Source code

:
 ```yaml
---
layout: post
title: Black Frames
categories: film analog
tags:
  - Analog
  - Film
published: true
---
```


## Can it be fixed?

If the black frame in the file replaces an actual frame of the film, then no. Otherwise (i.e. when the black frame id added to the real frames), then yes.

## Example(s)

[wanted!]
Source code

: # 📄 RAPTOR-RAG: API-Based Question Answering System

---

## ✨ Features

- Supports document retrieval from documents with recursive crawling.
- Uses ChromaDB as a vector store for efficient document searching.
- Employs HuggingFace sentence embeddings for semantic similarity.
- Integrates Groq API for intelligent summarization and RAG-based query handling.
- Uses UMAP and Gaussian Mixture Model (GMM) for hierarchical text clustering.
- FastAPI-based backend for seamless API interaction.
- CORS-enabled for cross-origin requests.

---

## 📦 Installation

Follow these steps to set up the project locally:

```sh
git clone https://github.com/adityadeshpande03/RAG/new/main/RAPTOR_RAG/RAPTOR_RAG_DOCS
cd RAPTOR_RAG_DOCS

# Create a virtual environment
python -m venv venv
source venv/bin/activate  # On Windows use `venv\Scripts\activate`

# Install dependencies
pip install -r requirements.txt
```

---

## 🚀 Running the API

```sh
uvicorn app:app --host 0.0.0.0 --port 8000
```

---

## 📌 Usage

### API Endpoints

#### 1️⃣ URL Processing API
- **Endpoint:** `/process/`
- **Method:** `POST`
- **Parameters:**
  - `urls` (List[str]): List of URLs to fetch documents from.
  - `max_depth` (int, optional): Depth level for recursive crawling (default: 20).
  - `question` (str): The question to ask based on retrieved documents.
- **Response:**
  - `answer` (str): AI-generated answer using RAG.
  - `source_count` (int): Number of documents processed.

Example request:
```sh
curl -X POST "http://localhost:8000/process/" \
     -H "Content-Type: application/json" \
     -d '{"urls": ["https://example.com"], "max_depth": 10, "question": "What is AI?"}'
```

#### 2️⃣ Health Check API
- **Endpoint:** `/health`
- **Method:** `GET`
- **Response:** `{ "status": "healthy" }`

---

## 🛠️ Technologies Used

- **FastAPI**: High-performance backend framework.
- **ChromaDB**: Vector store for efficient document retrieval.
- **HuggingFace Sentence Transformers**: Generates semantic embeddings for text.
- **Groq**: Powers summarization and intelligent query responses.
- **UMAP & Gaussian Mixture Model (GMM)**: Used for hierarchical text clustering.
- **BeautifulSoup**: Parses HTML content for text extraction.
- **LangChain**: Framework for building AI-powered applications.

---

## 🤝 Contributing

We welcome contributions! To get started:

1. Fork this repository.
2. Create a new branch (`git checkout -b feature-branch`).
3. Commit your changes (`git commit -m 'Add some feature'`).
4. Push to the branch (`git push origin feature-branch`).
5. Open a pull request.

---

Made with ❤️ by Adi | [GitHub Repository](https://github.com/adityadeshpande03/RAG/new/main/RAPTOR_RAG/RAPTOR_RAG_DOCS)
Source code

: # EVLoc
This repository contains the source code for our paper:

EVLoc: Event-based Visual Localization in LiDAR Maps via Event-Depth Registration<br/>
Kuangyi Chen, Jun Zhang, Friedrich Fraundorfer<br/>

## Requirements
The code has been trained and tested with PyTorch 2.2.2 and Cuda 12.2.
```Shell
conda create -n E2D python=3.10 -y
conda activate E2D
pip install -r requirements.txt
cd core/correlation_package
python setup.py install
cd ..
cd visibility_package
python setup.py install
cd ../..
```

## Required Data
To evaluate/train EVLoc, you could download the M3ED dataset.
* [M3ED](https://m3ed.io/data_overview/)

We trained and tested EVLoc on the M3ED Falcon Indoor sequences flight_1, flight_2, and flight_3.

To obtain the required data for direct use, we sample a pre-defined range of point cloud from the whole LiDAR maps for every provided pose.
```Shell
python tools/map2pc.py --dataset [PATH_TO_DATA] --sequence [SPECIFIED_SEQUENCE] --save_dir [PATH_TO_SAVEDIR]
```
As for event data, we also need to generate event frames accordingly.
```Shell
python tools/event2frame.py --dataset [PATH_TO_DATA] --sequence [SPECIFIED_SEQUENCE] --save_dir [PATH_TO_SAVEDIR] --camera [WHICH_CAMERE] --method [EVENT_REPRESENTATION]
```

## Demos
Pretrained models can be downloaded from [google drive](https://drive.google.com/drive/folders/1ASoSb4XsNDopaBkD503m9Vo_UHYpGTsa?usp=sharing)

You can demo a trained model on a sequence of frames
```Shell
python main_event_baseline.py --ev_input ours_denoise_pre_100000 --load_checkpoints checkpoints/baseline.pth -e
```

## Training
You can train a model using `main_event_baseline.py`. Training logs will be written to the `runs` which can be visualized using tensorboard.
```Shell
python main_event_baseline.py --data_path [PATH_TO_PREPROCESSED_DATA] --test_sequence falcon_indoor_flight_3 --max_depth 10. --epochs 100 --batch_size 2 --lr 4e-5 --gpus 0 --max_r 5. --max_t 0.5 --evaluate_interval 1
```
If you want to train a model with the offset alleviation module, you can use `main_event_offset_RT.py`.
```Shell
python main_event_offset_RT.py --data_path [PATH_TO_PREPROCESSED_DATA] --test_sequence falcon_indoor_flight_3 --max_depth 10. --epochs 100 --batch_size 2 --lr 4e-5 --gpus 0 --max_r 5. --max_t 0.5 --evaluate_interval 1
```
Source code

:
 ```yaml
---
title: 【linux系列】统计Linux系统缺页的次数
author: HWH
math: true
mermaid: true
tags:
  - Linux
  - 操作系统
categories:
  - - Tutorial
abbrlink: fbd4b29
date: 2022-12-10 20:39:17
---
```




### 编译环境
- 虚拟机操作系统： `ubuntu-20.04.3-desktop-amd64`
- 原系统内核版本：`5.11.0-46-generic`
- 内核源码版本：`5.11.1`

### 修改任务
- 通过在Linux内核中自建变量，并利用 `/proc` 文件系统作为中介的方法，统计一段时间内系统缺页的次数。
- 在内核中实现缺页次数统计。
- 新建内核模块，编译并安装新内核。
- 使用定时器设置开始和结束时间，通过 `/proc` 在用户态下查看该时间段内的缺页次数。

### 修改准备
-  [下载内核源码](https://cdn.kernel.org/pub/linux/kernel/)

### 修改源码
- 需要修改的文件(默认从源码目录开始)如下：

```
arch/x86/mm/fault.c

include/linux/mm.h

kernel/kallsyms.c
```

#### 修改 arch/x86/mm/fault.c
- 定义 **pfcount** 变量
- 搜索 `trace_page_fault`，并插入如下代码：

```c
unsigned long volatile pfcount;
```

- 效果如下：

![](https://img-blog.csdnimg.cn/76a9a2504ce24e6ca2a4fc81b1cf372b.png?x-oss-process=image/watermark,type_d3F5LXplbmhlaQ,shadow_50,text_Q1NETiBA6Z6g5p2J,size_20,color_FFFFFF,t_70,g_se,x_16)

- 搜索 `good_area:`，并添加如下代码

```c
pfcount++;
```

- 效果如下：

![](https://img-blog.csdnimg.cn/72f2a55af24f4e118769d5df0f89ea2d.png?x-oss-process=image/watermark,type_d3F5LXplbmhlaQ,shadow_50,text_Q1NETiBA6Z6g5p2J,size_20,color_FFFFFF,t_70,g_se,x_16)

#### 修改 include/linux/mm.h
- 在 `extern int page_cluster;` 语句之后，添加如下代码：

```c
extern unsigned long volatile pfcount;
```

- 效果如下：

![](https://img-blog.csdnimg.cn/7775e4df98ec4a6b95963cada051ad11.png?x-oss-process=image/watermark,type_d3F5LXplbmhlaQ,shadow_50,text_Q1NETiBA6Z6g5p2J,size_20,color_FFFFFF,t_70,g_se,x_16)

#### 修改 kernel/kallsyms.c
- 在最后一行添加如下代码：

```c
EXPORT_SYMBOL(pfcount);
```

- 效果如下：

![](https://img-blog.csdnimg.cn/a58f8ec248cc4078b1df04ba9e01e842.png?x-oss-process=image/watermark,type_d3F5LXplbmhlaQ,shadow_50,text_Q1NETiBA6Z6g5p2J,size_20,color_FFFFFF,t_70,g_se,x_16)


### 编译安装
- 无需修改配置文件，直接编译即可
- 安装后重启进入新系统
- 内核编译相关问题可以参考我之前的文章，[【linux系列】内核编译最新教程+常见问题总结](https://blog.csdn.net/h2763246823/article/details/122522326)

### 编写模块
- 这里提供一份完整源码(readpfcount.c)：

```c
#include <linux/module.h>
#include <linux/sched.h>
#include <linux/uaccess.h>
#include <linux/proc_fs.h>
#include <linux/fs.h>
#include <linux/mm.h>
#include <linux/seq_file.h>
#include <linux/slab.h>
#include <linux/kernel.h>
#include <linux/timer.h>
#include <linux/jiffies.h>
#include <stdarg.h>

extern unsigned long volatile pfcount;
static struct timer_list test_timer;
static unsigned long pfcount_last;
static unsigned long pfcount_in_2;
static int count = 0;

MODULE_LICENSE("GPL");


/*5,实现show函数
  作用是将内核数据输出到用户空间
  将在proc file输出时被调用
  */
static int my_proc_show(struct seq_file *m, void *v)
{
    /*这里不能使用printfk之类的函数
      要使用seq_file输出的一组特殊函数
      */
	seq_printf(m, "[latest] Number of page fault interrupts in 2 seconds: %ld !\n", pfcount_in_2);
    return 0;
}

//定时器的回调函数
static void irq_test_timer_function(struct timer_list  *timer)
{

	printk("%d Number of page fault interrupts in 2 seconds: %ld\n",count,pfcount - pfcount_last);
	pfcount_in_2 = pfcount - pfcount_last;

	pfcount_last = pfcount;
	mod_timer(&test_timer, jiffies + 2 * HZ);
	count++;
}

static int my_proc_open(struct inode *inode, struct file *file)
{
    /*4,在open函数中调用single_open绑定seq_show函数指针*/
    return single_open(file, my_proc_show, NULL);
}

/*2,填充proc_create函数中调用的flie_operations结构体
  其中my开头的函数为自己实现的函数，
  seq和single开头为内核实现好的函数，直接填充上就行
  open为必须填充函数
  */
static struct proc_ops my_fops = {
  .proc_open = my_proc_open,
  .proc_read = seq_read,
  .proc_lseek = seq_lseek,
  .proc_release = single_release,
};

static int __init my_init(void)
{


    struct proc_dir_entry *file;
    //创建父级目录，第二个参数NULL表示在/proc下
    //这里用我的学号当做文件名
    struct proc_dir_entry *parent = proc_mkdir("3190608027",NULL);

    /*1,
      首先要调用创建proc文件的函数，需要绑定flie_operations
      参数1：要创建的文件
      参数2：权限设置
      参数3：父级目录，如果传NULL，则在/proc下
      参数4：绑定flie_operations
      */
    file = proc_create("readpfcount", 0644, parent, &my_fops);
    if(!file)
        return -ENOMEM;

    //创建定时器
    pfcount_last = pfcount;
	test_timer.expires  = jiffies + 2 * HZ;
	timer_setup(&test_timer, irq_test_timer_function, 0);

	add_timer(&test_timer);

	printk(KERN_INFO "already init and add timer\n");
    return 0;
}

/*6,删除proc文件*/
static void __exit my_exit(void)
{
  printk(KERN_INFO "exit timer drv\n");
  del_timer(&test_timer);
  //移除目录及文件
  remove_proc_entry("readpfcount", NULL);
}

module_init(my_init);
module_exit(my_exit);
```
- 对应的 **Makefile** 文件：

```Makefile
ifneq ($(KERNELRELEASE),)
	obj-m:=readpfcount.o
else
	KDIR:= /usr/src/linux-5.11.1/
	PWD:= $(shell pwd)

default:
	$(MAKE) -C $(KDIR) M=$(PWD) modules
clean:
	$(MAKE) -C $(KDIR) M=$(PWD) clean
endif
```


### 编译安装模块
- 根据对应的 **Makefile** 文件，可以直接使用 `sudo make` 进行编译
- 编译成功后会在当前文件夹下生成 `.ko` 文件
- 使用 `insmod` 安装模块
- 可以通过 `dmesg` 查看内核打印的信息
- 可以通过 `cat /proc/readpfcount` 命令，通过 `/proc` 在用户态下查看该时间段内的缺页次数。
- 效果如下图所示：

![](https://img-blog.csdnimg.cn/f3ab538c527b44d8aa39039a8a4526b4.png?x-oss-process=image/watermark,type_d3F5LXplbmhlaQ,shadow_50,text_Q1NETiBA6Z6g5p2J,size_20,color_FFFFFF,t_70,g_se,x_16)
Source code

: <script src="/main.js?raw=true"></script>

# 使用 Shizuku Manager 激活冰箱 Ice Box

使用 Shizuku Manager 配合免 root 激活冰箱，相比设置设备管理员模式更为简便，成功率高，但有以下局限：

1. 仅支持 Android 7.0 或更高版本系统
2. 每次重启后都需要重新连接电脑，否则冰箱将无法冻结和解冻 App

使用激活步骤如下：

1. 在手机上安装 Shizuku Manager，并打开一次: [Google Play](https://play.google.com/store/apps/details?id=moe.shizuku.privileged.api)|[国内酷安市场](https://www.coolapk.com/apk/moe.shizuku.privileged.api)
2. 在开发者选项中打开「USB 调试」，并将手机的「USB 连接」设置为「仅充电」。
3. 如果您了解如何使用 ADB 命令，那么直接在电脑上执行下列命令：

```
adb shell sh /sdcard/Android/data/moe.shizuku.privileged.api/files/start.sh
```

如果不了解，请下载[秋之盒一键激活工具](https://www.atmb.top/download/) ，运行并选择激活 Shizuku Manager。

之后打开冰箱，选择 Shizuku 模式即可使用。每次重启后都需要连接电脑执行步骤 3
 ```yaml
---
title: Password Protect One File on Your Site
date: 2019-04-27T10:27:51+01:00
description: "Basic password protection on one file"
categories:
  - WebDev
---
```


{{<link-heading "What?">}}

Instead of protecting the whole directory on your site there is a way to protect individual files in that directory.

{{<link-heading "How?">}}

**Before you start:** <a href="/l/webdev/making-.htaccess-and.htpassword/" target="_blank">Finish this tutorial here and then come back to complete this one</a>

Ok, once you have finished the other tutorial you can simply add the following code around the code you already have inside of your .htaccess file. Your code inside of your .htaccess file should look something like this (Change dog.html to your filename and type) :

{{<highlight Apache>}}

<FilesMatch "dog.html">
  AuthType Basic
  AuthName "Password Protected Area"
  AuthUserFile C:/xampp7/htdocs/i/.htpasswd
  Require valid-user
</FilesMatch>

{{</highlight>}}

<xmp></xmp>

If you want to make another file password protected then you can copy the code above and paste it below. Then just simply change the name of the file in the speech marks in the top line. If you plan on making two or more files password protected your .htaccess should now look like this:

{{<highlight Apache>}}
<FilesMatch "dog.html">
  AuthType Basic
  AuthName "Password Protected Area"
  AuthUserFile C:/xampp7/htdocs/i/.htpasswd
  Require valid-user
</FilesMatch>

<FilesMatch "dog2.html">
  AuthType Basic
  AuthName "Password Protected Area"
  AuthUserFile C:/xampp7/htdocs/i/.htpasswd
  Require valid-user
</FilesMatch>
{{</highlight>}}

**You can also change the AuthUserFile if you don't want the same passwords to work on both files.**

════

◆ **Task brief**
Search the listing above for "retrieval" and copy every line that has it.

◆ **Written solution**
- Supports document retrieval from documents with recursive crawling.
- **ChromaDB**: Vector store for efficient document retrieval.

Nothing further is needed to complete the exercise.